Q: Our German shepherd will sit next to my husband while he eats or watches TV, with her ears back, snarling and whining. Why? She never does this with me. Does she want more attention, or is she trying to dominate him? – C.B., Cyberspace

A: It’s very possible your dog is seeking attention. However, she’s not trying to dominate anyone. Veterinary behaviorist Dr. Ilana Reisner, of Philadelphia, explains, “Dogs aren’t driven to be socially dominant to people. It’s an old theory, and today we know it doesn’t apply.” For more information on dominance, the American Veterinary Society of Animal Behavior has a position statement on the topic,

If your dog growled just once, and someone (most notably, your husband) responded, the attention-seeking behavior might have been reinforced. Or maybe it’s reinforced frequently (you don’t mention how often you or your husband respond).

It’s odd that your dog is growling and whining at the same time. Both are signals that solicit attention from people, but they carry very different meanings. Also, Reisner wonders if what you’re observing is actually a submissive grin, an appeasement signal typically offered to other dogs. If you have a smartphone, videotape the behavior so your veterinarian can see what’s going on.

In any case, Reisner suggests giving your dog a place to munch on a chewie, perhaps in the same room as the dinner table – but on the other side of the room. For example, you could stuff low fat cream cheese or peanut butter into a Kong toy (there are many varieties). Or just teach your dog to lie on a mat when you’re eating or watching TV. A dog trainer, certified dog behavior consultant or veterinary behaviorist could assist with training.


Q: Our 6-year-old Bichon/poodle is the sweetest girl. The problem is, she dislikes other dogs immensely. When she sees another dog, she pulls on her leash and goes crazy. Do you think a Thundershirt would help? – J.B., Cyberspace

A: It’s impossible for me to tell for certain why your dog is so aggressive toward other dogs. Based only on your description, Chicago-based veterinary behaviorist Dr. John Ciribassi says you definitely need help from a professional veterinary behaviorist or dog trainer who uses positive reinforcement, or a certified dog behavior consultant.

If you’re using a choke collar, throw it out. Instead use a harness. And never punish your dog for acting aggressive, as embarrassed as you may be.

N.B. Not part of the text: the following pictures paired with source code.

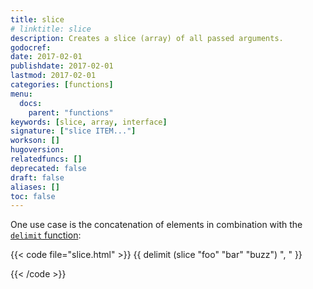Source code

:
 ```yaml
---
title: slice
# linktitle: slice
description: Creates a slice (array) of all passed arguments.
godocref:
date: 2017-02-01
publishdate: 2017-02-01
lastmod: 2017-02-01
categories: [functions]
menu:
  docs:
    parent: "functions"
keywords: [slice, array, interface]
signature: ["slice ITEM..."]
workson: []
hugoversion:
relatedfuncs: []
deprecated: false
draft: false
aliases: []
toc: false
---
```


One use case is the concatenation of elements in combination with the [`delimit` function][]:

{{< code file="slice.html" >}}
{{ delimit (slice "foo" "bar" "buzz") ", " }}
<!-- returns the string "foo, bar, buzz" -->
{{< /code >}}


[`delimit` function]: /miscellaneous/delimit/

Meanwhile, do the best you can to not allow your dog to engage in such aggressive behavior. Teach her to focus on a favorite treat like liver snacks (very small portions, please) or a toy. Teach this focus exercise by saying “look” or “watch this” indoors without distraction, then take the cue and food or toy outdoors.

Try the exercise with few distractions before you attempt to use it with another dog in sight. Do your best to maintain a comfortable distance from other dogs. Then, gradually lessen the distance over many months, all the while having your dog focus on the treat or toy. Getting the timing right is challenging, another reason for seeking professional help.

As for a Thundershirt, Ciribassi likes the product (which resembles a T-shirt or sweater for dogs) and agrees that it can ease a pet’s separation anxiety over worries about thunderstorms. Aggression, however, is generally not a classic anxiety-based issue.